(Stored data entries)
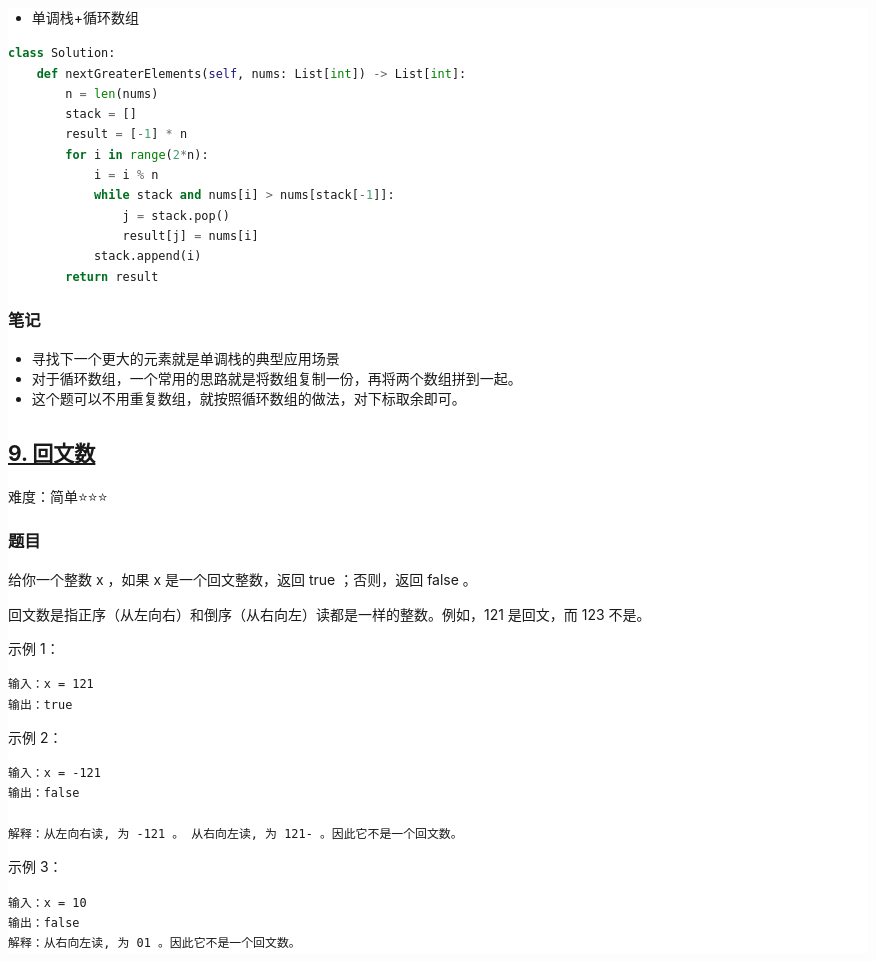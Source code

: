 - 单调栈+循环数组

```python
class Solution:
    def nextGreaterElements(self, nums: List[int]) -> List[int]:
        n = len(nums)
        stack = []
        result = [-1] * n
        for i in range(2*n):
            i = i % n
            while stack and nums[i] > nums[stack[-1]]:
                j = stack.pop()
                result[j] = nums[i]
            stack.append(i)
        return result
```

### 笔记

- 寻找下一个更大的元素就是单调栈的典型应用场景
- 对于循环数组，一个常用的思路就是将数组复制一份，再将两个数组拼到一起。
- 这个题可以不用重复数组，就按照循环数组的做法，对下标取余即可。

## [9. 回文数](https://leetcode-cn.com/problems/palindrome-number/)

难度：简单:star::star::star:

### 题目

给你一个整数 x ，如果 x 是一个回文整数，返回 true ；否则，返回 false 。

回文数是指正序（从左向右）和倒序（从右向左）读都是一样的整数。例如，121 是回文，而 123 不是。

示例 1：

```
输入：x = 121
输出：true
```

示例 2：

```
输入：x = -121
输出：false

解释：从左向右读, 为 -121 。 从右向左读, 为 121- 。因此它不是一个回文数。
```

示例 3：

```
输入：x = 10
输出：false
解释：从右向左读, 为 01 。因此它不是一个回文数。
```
--
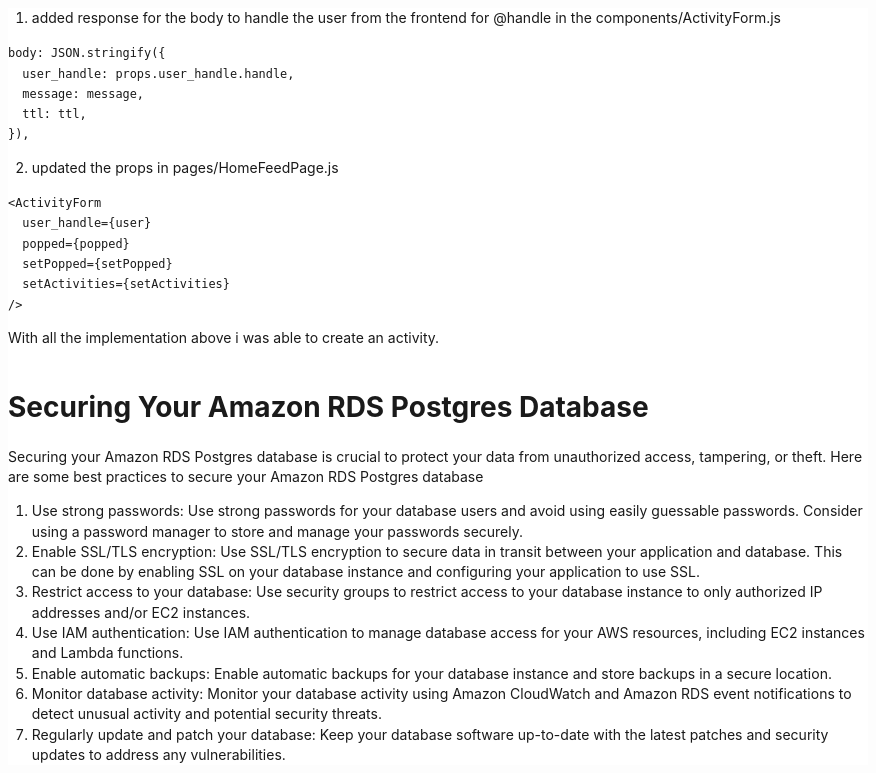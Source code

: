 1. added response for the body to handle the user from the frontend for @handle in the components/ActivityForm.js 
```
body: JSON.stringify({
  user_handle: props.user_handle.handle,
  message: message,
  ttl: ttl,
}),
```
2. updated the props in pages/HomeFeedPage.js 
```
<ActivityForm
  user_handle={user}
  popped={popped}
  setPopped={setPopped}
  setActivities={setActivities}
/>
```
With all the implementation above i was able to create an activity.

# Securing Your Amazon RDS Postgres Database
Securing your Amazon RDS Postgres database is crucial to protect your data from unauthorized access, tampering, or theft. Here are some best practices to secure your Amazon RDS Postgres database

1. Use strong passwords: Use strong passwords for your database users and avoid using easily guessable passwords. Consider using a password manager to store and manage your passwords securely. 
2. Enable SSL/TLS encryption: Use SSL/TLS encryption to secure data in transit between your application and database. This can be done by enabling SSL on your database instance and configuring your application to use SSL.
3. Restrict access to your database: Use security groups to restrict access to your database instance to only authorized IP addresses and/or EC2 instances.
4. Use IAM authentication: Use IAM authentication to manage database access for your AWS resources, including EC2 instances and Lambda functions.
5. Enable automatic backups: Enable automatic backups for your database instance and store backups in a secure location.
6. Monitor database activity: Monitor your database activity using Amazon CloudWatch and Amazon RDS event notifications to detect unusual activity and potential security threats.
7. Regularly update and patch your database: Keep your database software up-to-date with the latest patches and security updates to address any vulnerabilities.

*ASSIGNMENT*. Of the entries above, repeat exactly the lines from the line with "5. Enable automatic" through the line with "7. Regularly update", both of them included.

*REPLY*.
5. Enable automatic backups: Enable automatic backups for your database instance and store backups in a secure location.
6. Monitor database activity: Monitor your database activity using Amazon CloudWatch and Amazon RDS event notifications to detect unusual activity and potential security threats.
7. Regularly update and patch your database: Keep your database software up-to-date with the latest patches and security updates to address any vulnerabilities.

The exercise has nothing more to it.